De uitvoering van “een schone dood” in het schilderachtige Ravenstein was een bijzondere ervaring. Ik stapte uit op een verlaten station en liep in totale stilte langs het spoor richting het centrum. Ik hoorde alleen mijn eigen hakken op het asfalt tikken en wat vogels fluiten. Het was duidelijk Goede Vrijdag. Via een parkje en een grachtje liep ik een idyllisch mooi vestingdorpje in met 17e eeuwse huisjes, dicht op elkaar en met fraaie lindebomen in de straten. Nog steeds was het doodstil. Ik dacht: klopt het wel? Heb ik wel de juiste datum in mijn agenda gezet? Tot mijn geruststelling zag ik wat fietsers en wandelaars opdoemen in de straatjes. Ze hadden allemaal hetzelfde doel: Stadsherberg de Keurvorst. In de stilte van het dorp was de Herberg een plek van eten, praten, drinken… 40 bezoekers van de voorstelling én bewoners van het dorp leken allemaal verzameld te zijn in het restaurant. Ik sprak Erik Karel de Vries, de schrijver en dramaturg van Een schone dood. Hij woont sinds 7 jaar in het dorp en heeft de gemeenschap al veel goeds gebracht door De Vloek van Ravenstein en Elsa van Brabant, beiden met subsidie van het Fonds voor Cultuurparticipatie. Hij besloot na wat research om tussen deze twee grote producties een kleine te maken rondom Grand Guignol, gruweltheater. In de Stadsherberg kwam iedereen langzaam in beweging: buiten stond een oude, rode, bus te wachten voor het publiek. De bezoekers mochten instappen. De luxaflex waren naar beneden, want we reden naar “een geheime locatie”. Bij een vervallen huis mochten we uitstappen en bij het vuur op de binnenplaats gaan zitten. Twee in het zwart geklede bewakers wezen het publiek zwijgend de weg. Daarna werd thee en koffie geserveerd in een oude schuur.

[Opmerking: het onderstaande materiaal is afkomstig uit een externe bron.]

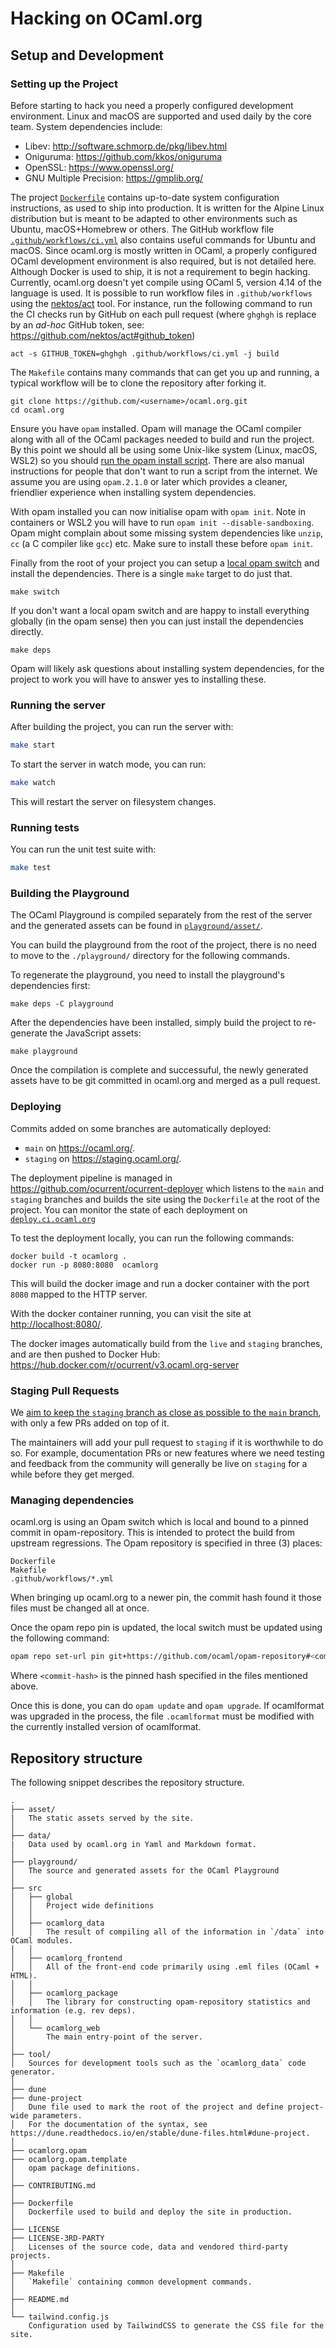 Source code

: # Hacking on OCaml.org

## Setup and Development

### Setting up the Project

Before starting to hack you need a properly configured development environment. Linux and macOS are supported and used daily by the core team. System dependencies include:
* Libev: http://software.schmorp.de/pkg/libev.html
* Oniguruma: https://github.com/kkos/oniguruma
* OpenSSL: https://www.openssl.org/
* GNU Multiple Precision: https://gmplib.org/

The project [`Dockerfile`](./Dockerfile) contains up-to-date system configuration instructions, as used to ship into production. It is written for the Alpine Linux distribution but is meant to be adapted to other environments such as Ubuntu, macOS+Homebrew or others. The GitHub workflow file [`.github/workflows/ci.yml`](.github/workflows/ci.yml) also contains useful commands for Ubuntu and macOS. Since ocaml.org is mostly written in OCaml, a properly configured OCaml development environment is also required, but is not detailed here. Although Docker is used to ship, it is not a requirement to begin hacking. Currently, ocaml.org doesn't yet compile using OCaml 5, version 4.14 of the language is used. It is possible to run workflow files in `.github/workflows` using the [nektos/act](https://github.com/nektos/act) tool. For instance, run the following command to run the CI checks run by GitHub on each pull request (where `ghghgh` is replace by an _ad-hoc_ GitHub token, see: https://github.com/nektos/act#github_token)
```
act -s GITHUB_TOKEN=ghghgh .github/workflows/ci.yml -j build
```


The `Makefile` contains many commands that can get you up and running, a typical workflow will be to clone the repository after forking it.

```
git clone https://github.com/<username>/ocaml.org.git
cd ocaml.org
```

Ensure you have `opam` installed. Opam will manage the OCaml compiler along with all of the OCaml packages needed to build and run the project. By this point we should all be using some Unix-like system (Linux, macOS, WSL2) so you should [run the opam install script](https://opam.ocaml.org/doc/Install.html#Binary-distribution). There are also manual instructions for people that don't want to run a script from the internet. We assume you are using `opam.2.1.0` or later which provides a cleaner, friendlier experience when installing system dependencies.

With opam installed you can now initialise opam with `opam init`. Note in containers or WSL2 you will have to run `opam init --disable-sandboxing`. Opam might complain about some missing system dependencies like `unzip`, `cc` (a C compiler like `gcc`) etc. Make sure to install these before `opam init`.

Finally from the root of your project you can setup a [local opam switch](https://opam.ocaml.org/doc/Manual.html#Switches) and install the dependencies. There is a single `make` target to do just that.

```
make switch
```

If you don't want a local opam switch and are happy to install everything globally (in the opam sense) then you can just install the dependencies directly.

```
make deps
```

Opam will likely ask questions about installing system dependencies, for the project to work you will have to answer yes to installing these.

### Running the server

After building the project, you can run the server with:

```bash
make start
```

To start the server in watch mode, you can run:

```bash
make watch
```

This will restart the server on filesystem changes.

### Running tests

You can run the unit test suite with:

```bash
make test
```

### Building the Playground

The OCaml Playground is compiled separately from the rest of the server and the generated assets can be found in
[`playground/asset/`](./playground/asset/).

You can build the playground from the root of the project, there is no need to move to the `./playground/` directory for the following commands.

To regenerate the playground, you need to install the playground's dependencies first:

```
make deps -C playground
```

After the dependencies have been installed, simply build the project to re-generate the JavaScript assets:

```
make playground
```

Once the compilation is complete and successuful, the newly generated assets have to be git committed
in ocaml.org and merged as a pull request. 

### Deploying

Commits added on some branches are automatically deployed:
- `main` on <https://ocaml.org/>.
- `staging` on <https://staging.ocaml.org/>.

The deployment pipeline is managed in <https://github.com/ocurrent/ocurrent-deployer> which listens to the `main` and `staging` branches and builds the site using the `Dockerfile` at the root of the project. You can monitor the state of each deployment on [`deploy.ci.ocaml.org`](https://deploy.ci.ocaml.org/?repo=ocaml/ocaml.org)

To test the deployment locally, you can run the following commands:

```
docker build -t ocamlorg .
docker run -p 8080:8080  ocamlorg
```

This will build the docker image and run a docker container with the port `8080` mapped to the HTTP server.

With the docker container running, you can visit the site at <http://localhost:8080/>.

The docker images automatically build from the `live` and `staging` branches, and are then pushed to Docker Hub: https://hub.docker.com/r/ocurrent/v3.ocaml.org-server

### Staging Pull Requests

We [aim to keep the `staging` branch as close as possible to the `main`
branch](doc/FOR_MAINTAINERS.md#how-we-maintain-the-staging-branch), with only a few PRs added on top of it.

The maintainers will add your pull request to `staging` if it is worthwhile
to do so. For example, documentation PRs or new features where we need testing
and feedback from the community will generally be live on `staging` for a while
before they get merged.

### Managing dependencies

ocaml.org is using an Opam switch which is local and bound to a pinned commit in opam-repository. This is intended to protect the build from upstream regressions. The Opam repository is specified in three (3) places:
```
Dockerfile
Makefile
.github/workflows/*.yml
```

When bringing up ocaml.org to a newer pin, the commit hash found it those files must be changed all at once.

Once the opam repo pin is updated, the local switch must be updated using the following command:
```sh
opam repo set-url pin git+https://github.com/ocaml/opam-repository#<commit-hash>
```

Where `<commit-hash>` is the pinned hash specified in the files mentioned above.

Once this is done, you can do `opam update` and `opam upgrade`. If ocamlformat
was upgraded in the process, the file `.ocamlformat` must be modified with the
currently installed version of ocamlformat.

## Repository structure

The following snippet describes the repository structure.

```text
.
├── asset/
|   The static assets served by the site.
│
├── data/
|   Data used by ocaml.org in Yaml and Markdown format.
│
├── playground/
│   The source and generated assets for the OCaml Playground
│
├── src
│   ├── global
│   │   Project wide definitions
│   │
│   ├── ocamlorg_data
│   │   The result of compiling all of the information in `/data` into OCaml modules.
│   │
│   ├── ocamlorg_frontend
│   │   All of the front-end code primarily using .eml files (OCaml + HTML).
│   │
│   ├── ocamlorg_package
│   │   The library for constructing opam-repository statistics and information (e.g. rev deps).
│   │
│   └── ocamlorg_web
│       The main entry-point of the server.
│
├── tool/
│   Sources for development tools such as the `ocamlorg_data` code generator.
│
├── dune
├── dune-project
│   Dune file used to mark the root of the project and define project-wide parameters.
│   For the documentation of the syntax, see https://dune.readthedocs.io/en/stable/dune-files.html#dune-project.
│
├── ocamlorg.opam
├── ocamlorg.opam.template
│   opam package definitions.
│
├── CONTRIBUTING.md
│
├── Dockerfile
│   Dockerfile used to build and deploy the site in production.
│
├── LICENSE
├── LICENSE-3RD-PARTY
│   Licenses of the source code, data and vendored third-party projects.
│
├── Makefile
│   `Makefile` containing common development commands.
│
├── README.md
│
└── tailwind.config.js
    Configuration used by TailwindCSS to generate the CSS file for the site.
```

De bewakers openden de deuren van een andere, hoge, schuur die omgetoverd was tot woonkamer en nodigde het publiek uit om plaats te nemen op oude fauteuils en stoelen. “Een schone dood” werd uitgevoerd door 4 amateurhoofdrolspelers die een prachtige spanning opbouwden over macht en erotiek. Er waren de nodige griezeleffecten zoals doorgesneden kelen en stuiptrekkingen na vergiftiging. Deze hadden lachwekkend kunnen zijn, maar de acteurs slaagden er goed in om het drama centraal te stellen in deze vorm van gruweltheater. Er waren twee aktes met een pauze tussenbeide. De aktes begonnen hetzelfde, maar kregen ieder een andere dramatische wending. In de intieme ruimte van de woonkamer met mooie belichting slaagden de acteurs er door hun “kleine” spel goed in het publiek aan zich te binden. De tien voorstellingen waren allen uitverkocht. Een mooie toegevoegde waarde voor de ontwikkeling van amateurtheater in Nederland.